● Records shown:
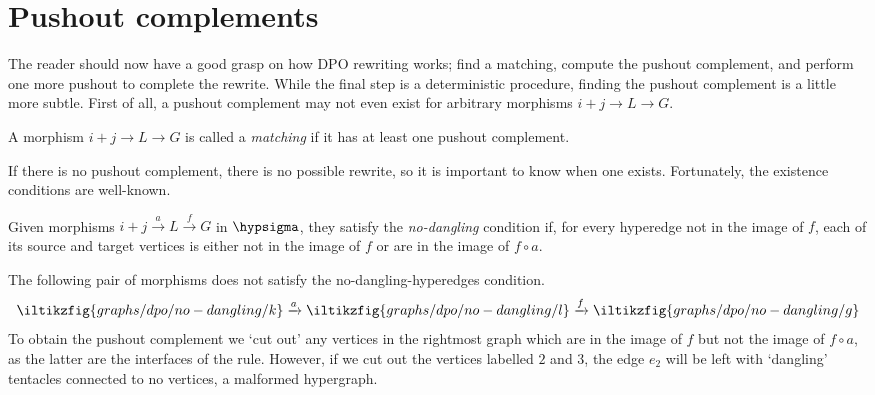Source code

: \section{Pushout complements}

The reader should now have a good grasp on how DPO rewriting
works; find a matching, compute the pushout complement, and perform one more
pushout to complete the rewrite.
While the final step is a deterministic procedure, finding the pushout
complement is a little more subtle.
First of all, a pushout complement may not even exist for arbitrary morphisms
\(i+j \to L \to G\).

\begin{definition}
    A morphism \(i+j \to L \to G\) is called a \emph{matching} if it
    has at least one pushout complement.
\end{definition}

If there is no pushout complement, there is no possible rewrite, so it is
important to know when one exists.
Fortunately, the existence conditions are well-known.

\begin{definition}
    Given morphisms \(i+j \xrightarrow{a} L \xrightarrow{f} G\) in
    \(\hypsigma\), they satisfy the \emph{no-dangling} condition if, for every
    hyperedge not in
    the image of \(f\), each of its source and target vertices is either not in
    the image of \(f\) or are in the image of \(f \circ a\).
\end{definition}

\begin{example}
    The following pair of morphisms does not satisfy the no-dangling-hyperedges
    condition.
    \[
        \iltikzfig{graphs/dpo/no-dangling/k}
        \xrightarrow{a}
        \iltikzfig{graphs/dpo/no-dangling/l}
        \xrightarrow{f}
        \iltikzfig{graphs/dpo/no-dangling/g}
    \]
    To obtain the pushout complement we `cut out' any vertices in the
    rightmost graph which are in the image of \(f\) but not the image of
    \(f \circ a\), as the latter are the interfaces of the rule.
    However, if we cut out the vertices labelled \(2\) and \(3\), the edge
    \(e_2\) will be left with `dangling' tentacles connected to no vertices, a
    malformed hypergraph.
    \begin{center}
    \end{center}
\end{example}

● The task: Taking the listing as a whole, count how many of its lines contain the word "iltikzfig", and reply with that count alone.

● Written answer: 3